BEGIN

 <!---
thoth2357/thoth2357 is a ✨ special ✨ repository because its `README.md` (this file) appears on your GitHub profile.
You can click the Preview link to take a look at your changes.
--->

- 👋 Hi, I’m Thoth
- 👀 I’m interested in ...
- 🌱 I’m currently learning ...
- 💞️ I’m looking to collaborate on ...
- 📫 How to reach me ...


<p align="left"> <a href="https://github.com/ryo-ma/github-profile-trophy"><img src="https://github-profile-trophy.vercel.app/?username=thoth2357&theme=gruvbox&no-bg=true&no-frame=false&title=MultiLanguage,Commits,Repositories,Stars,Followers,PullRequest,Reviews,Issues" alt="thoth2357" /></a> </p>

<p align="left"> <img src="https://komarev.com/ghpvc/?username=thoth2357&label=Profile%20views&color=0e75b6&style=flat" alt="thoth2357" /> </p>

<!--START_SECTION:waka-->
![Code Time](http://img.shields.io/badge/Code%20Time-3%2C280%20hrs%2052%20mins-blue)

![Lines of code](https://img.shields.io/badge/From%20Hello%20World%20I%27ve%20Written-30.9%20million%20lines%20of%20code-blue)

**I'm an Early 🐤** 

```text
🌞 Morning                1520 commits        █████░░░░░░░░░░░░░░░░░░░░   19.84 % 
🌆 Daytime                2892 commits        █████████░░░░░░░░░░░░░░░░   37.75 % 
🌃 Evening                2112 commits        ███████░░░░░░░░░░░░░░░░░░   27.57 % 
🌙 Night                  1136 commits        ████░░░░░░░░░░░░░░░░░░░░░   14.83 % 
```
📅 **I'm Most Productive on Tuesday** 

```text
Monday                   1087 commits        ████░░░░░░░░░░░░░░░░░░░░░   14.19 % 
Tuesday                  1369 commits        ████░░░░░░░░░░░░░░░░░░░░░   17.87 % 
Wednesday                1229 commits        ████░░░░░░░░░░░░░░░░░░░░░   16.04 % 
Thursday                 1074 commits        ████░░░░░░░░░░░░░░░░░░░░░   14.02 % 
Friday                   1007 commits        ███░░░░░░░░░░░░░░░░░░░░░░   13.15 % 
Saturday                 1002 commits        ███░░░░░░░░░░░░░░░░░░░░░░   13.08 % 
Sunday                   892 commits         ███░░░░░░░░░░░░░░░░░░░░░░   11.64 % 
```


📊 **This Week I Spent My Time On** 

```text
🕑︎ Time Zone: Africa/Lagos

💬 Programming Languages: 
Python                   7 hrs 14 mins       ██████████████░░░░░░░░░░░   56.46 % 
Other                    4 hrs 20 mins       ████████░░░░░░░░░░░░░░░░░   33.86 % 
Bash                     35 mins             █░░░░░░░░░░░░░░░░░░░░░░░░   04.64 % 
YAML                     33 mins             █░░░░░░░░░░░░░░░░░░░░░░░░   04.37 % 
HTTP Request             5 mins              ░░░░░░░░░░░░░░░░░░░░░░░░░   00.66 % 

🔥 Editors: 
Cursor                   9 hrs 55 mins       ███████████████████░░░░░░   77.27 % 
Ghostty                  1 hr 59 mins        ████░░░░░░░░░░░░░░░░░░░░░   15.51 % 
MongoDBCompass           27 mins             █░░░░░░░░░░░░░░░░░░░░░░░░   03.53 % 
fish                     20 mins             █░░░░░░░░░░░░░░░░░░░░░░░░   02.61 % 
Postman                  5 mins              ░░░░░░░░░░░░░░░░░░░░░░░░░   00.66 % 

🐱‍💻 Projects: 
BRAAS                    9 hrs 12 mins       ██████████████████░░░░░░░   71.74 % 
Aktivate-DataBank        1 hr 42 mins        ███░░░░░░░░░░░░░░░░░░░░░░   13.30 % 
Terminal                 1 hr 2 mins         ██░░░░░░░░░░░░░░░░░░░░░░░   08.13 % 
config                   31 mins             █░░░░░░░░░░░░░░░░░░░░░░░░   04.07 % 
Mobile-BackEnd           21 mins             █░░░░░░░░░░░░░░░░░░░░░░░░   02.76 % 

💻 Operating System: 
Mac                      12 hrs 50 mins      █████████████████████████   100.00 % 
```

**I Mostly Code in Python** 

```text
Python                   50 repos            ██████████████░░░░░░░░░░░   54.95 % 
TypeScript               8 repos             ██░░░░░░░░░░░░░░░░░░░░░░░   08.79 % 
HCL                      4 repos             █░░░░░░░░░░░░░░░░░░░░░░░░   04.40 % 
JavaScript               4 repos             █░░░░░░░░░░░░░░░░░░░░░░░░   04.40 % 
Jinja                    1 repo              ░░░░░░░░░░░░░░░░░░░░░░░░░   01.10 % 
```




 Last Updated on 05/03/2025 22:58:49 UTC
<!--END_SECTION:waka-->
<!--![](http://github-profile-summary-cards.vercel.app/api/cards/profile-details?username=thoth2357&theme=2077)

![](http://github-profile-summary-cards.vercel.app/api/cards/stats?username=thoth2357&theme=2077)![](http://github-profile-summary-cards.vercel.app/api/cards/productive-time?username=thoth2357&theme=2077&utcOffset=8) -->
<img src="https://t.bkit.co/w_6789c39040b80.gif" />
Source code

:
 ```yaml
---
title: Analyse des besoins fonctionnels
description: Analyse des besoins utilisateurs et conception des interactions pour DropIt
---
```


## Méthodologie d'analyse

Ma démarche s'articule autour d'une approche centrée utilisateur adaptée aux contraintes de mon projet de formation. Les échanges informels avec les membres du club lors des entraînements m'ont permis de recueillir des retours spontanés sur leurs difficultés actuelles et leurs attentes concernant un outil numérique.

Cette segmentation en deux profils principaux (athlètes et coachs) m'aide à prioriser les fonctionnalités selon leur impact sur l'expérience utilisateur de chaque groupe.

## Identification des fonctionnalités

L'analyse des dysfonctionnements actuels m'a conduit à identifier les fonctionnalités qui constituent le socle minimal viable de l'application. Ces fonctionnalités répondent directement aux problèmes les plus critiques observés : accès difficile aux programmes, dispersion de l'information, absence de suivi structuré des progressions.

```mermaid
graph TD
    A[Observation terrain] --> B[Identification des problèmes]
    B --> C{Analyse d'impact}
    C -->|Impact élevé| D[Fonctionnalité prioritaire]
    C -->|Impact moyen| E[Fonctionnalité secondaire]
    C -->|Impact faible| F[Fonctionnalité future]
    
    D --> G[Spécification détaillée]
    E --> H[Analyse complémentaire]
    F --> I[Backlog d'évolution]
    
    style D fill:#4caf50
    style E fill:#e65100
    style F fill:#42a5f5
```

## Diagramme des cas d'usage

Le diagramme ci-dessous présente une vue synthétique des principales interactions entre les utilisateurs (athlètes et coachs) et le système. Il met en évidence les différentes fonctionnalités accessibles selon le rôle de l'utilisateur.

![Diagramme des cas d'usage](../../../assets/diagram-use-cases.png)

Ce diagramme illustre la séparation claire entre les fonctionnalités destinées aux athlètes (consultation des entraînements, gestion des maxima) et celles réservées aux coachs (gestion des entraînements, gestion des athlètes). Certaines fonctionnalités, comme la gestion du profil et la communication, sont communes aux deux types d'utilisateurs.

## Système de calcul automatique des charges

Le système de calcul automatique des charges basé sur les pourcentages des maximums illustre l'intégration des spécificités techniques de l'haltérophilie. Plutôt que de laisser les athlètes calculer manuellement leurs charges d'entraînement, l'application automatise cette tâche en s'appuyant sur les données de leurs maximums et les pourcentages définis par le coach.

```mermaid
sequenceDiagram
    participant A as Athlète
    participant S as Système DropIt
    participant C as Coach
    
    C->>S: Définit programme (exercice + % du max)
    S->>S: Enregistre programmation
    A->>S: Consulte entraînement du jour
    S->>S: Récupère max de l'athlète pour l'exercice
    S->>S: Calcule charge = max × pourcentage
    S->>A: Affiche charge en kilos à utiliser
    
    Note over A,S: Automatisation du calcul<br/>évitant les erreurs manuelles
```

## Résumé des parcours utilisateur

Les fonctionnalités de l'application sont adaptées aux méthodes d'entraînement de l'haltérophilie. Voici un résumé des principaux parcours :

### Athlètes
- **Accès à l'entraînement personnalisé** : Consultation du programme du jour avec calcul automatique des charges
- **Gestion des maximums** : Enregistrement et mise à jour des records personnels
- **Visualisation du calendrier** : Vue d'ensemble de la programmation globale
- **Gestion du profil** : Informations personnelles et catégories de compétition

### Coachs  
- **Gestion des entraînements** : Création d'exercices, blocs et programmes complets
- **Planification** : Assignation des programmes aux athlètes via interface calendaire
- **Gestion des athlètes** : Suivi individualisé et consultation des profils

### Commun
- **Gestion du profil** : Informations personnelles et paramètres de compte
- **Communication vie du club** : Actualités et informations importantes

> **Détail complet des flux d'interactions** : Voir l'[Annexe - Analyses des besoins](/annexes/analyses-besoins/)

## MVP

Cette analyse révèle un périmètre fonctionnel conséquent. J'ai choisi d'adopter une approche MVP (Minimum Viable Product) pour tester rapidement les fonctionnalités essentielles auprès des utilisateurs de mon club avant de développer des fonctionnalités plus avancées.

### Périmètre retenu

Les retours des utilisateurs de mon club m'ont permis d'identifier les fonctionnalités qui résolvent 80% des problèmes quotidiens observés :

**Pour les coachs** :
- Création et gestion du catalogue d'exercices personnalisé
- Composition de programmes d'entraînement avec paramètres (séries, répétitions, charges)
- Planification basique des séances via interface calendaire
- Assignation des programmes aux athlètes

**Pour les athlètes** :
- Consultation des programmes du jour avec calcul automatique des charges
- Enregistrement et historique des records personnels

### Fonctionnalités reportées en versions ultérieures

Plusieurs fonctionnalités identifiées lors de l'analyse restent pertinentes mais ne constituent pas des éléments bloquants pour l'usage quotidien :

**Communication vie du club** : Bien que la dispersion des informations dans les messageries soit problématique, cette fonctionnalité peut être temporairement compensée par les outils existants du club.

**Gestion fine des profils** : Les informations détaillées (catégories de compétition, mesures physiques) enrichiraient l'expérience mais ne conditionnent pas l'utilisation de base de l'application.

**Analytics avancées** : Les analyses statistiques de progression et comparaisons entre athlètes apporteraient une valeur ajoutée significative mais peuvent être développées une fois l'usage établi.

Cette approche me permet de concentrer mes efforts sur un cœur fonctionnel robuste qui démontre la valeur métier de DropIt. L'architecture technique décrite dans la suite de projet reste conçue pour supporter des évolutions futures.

END

Could you copy every line from the records that has "Tuesday" in it?

**EXPECTED ANSWER**
📅 **I'm Most Productive on Tuesday** 
Tuesday                  1369 commits        ████░░░░░░░░░░░░░░░░░░░░░   17.87 % 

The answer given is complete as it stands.